How screwed is the Syndicated market this year?
Given the rising rate environment and volatile economic conditions, I feel like it's going to be a terrible year for institutions that rely on fee income associated with new issue syndicated loans. There's been minimal new issuance in the B3/B credit range and the poor reception of last year's jumbo syndicated loans doesn't help (thinking of Citrix / Tenneco and the Twitter debt that hasn't been sold off if I recall correctly).
Doesn't help that private credit providers continue to win market share and cement their place as lenders to companies of any size in nearly any financing market.
What's the vibe at your institution right now? Our deal flow / pipeline is looking slender, though I think there's hope that things improve in Q2 or thereafter. We lean on syndicated and pro rata financing structures either as lead or JLA. Tough to compete with directs.
Just saw a report where GS predicts M&A activity will pick up around Q2? Didn't go through it extensively but maybe that'd reflect positively on this market.
A quick thought - I'm really assuming PC is doing a good job at estimating risk across their deals since there's little to no regulatory oversight here if I'm not mistaken. If not, don't you think we are all in for a very rude awakening a few years down the line?
From what I've seen, PC doesn't do a great job of estimating risk across their deals. Can't tell you how many times a shitty deal has come across my team's desk that we easily pass on only to hear about its successful financing on debtwire a month later.
Maybe they had a dif risk tolerance ?
My expectation is for things to be slow through Q2'23 which is obviously pretty unfortunate given the hiring spree that occurred in 2021-Q1'22. I think the syndicated market will be slow out of the gate with underwriting committees gunshy unless the credit is flawless, the structure is perfect AND the markets are signaling all systems go.
I don't necessarily think PC is more prudent with regards to risk but simply that they have a more flexible mandate given their unregulated status - banks would do the exact same deals and holds if they could. Anecdotally I have heard PC has shifted to smaller holds and better credit quality while also focusing more on portfolio company performance given economic turbulence.
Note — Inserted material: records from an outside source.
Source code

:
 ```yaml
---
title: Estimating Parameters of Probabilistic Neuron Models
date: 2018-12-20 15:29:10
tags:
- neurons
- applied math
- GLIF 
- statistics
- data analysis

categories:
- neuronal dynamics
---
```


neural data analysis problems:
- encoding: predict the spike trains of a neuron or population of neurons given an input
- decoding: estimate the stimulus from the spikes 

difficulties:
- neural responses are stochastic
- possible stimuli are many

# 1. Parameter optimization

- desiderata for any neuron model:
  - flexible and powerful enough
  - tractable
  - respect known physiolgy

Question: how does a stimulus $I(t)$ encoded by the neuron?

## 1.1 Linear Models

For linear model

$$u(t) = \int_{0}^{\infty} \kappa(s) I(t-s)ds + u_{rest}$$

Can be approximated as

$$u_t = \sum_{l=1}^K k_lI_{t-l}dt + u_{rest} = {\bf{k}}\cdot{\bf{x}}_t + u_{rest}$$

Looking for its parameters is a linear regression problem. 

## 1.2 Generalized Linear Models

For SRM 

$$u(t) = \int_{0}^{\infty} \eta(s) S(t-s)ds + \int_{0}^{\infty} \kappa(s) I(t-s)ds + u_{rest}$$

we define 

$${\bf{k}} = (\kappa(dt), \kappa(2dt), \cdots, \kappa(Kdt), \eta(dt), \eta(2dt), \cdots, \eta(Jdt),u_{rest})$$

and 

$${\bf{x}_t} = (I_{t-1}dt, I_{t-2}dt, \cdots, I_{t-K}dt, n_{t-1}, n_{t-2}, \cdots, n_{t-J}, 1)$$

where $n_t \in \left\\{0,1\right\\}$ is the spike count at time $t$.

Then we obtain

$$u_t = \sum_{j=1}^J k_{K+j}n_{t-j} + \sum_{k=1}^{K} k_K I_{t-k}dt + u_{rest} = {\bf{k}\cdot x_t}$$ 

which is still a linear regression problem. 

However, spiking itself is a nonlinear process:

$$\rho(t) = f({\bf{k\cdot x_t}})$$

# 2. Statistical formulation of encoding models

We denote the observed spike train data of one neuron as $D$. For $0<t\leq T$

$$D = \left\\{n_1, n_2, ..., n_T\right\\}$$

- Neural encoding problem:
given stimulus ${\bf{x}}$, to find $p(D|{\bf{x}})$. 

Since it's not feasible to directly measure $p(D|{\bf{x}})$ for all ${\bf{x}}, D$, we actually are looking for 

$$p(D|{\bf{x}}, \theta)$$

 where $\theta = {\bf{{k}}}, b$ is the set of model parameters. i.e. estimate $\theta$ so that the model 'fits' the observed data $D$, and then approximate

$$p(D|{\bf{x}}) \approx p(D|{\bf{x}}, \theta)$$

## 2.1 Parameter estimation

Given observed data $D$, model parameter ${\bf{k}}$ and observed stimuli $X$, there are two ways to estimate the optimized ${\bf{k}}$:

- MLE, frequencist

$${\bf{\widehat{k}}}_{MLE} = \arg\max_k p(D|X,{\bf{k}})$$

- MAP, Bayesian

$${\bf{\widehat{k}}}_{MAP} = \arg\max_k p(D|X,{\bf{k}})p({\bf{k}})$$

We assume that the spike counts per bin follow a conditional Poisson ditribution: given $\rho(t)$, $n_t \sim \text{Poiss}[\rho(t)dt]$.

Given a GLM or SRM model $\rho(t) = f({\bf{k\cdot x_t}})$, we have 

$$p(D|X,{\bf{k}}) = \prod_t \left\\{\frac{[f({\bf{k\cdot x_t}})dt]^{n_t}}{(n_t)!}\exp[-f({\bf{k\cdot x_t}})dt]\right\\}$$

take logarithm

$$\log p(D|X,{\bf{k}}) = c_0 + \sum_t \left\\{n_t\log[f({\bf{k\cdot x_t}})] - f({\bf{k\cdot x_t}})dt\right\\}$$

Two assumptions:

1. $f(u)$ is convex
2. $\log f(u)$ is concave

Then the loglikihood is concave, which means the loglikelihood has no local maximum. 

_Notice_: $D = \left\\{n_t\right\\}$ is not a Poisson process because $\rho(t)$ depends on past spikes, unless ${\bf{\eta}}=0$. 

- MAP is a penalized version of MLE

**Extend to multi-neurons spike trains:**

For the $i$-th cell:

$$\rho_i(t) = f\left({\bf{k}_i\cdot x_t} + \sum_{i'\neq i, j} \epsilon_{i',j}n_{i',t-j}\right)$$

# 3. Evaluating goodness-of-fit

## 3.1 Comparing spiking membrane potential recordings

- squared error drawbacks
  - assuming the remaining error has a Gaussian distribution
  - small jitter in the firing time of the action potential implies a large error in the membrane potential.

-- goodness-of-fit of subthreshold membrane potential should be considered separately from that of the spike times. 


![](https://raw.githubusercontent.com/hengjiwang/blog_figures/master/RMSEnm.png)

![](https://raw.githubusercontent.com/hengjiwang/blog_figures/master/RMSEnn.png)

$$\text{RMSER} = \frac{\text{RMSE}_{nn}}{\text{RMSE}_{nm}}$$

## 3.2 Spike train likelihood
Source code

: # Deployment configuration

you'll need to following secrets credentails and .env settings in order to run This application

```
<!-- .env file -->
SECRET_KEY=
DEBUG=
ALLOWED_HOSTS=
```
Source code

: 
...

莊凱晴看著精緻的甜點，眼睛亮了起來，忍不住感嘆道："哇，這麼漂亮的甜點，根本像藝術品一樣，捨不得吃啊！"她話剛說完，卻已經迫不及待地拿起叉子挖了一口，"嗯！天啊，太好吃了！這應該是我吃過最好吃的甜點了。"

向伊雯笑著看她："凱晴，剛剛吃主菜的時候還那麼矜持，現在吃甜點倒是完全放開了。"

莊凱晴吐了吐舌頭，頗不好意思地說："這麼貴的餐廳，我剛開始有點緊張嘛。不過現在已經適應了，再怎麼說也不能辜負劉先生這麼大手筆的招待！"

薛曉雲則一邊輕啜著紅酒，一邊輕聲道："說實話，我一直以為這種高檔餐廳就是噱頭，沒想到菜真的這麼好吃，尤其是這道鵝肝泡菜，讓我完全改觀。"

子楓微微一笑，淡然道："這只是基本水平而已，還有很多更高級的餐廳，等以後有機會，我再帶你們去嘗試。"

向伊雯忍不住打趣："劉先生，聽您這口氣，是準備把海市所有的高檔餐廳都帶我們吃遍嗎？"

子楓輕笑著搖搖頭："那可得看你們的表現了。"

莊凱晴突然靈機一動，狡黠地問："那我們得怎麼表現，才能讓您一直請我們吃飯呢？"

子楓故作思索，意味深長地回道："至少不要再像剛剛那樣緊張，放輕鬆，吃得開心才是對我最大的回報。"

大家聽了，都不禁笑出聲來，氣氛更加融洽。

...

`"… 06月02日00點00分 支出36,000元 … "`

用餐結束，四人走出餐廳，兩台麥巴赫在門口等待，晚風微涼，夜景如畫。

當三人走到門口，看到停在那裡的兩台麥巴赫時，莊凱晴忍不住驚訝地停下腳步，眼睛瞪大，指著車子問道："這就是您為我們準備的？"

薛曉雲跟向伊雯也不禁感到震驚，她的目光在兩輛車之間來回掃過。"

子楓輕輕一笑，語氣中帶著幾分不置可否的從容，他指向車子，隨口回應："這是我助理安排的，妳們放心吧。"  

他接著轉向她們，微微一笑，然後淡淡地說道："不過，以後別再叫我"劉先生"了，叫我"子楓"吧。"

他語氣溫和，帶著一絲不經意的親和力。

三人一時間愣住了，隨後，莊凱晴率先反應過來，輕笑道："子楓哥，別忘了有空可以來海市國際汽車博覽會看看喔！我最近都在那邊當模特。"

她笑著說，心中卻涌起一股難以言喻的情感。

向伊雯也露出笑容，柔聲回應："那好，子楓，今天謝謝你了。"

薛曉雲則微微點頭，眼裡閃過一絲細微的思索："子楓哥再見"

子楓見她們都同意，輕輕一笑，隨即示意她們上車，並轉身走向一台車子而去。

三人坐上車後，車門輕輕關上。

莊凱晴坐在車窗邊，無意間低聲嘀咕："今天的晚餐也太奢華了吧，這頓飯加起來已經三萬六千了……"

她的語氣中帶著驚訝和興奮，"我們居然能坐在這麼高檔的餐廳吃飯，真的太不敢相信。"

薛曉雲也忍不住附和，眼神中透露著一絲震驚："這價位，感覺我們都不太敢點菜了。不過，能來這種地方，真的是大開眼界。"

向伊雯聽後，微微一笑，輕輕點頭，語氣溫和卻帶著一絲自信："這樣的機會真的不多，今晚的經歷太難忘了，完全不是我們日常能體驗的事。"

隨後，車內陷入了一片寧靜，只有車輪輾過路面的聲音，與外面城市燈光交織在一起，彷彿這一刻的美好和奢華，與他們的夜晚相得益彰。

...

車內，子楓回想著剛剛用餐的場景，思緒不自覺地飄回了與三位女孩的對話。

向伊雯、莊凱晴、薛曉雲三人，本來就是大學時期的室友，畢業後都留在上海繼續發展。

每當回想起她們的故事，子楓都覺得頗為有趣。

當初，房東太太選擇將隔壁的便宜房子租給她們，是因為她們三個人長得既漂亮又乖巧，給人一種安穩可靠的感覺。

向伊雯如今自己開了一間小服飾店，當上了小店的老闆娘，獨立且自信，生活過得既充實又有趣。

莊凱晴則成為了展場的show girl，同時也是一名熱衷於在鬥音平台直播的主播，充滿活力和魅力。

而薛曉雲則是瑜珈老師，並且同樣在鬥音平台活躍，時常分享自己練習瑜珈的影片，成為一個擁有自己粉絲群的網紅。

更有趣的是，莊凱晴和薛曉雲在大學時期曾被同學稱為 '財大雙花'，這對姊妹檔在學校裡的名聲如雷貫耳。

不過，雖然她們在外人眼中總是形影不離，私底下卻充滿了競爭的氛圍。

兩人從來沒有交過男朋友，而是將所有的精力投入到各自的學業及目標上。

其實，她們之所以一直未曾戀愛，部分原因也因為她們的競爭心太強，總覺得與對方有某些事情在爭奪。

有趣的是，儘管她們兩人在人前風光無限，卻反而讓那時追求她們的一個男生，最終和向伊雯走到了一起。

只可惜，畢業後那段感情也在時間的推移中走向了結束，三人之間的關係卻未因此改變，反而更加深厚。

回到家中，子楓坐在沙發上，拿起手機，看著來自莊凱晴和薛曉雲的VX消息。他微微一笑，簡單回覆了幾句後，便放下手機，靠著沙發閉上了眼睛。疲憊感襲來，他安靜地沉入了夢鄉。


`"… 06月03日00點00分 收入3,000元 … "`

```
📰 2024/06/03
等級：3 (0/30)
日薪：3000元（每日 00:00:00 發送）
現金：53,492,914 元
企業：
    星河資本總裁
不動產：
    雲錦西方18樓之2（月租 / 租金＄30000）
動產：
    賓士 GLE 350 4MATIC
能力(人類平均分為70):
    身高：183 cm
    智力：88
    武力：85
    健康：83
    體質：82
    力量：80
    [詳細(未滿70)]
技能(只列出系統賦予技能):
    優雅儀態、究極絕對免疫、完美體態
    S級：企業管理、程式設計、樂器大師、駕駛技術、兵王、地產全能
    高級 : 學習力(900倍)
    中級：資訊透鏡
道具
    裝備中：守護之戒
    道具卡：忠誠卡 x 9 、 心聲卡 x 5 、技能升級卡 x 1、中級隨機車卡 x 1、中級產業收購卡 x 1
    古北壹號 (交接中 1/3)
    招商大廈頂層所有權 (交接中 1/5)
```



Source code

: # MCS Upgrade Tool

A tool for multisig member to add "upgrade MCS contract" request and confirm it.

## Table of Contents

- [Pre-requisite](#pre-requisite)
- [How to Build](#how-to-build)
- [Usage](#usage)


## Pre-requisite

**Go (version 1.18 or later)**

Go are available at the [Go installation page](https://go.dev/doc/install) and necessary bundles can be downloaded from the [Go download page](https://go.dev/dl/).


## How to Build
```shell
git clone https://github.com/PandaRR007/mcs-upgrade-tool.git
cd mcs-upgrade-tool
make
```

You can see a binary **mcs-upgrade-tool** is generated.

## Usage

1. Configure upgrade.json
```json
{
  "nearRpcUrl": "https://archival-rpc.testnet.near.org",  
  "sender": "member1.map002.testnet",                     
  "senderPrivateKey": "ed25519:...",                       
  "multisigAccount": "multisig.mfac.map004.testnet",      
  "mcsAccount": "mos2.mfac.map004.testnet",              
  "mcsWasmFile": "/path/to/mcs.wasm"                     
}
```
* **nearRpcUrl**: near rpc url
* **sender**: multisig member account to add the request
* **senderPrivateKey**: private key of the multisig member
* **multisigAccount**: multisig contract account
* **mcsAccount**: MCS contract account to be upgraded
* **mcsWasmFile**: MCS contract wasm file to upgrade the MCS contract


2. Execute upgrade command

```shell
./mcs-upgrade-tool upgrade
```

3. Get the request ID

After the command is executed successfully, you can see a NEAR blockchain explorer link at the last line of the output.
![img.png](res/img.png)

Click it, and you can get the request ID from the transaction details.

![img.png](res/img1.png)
Syndicated will come back once the fed telegraphs a slowdown or pause in rate hikes.
Our pipeline is fairly dry. Our risk officers are emphasizing risk adjusted returns rather than throwing money at any company. Since other banks are pulling away, we're going all in on trying to uptier to JLA on credits we feel confident in and expect future fees from M&A, public offerings, etc.
If you don't mind saying, which bank are you at?
Similar situation at our bank - slim pipeline and slow all around. We managed to not take any material losses on the variety of hung deals in 2022 and thus are well positioned, however there is definitely jitteriness with regards to underwriting particularly in the B3/B credit space we so commonly see for sponsor backed LBOs
As a prospect I don't have anything to add but I'm just wondering what group at banks are responsible for this kind of work? Is it DCM?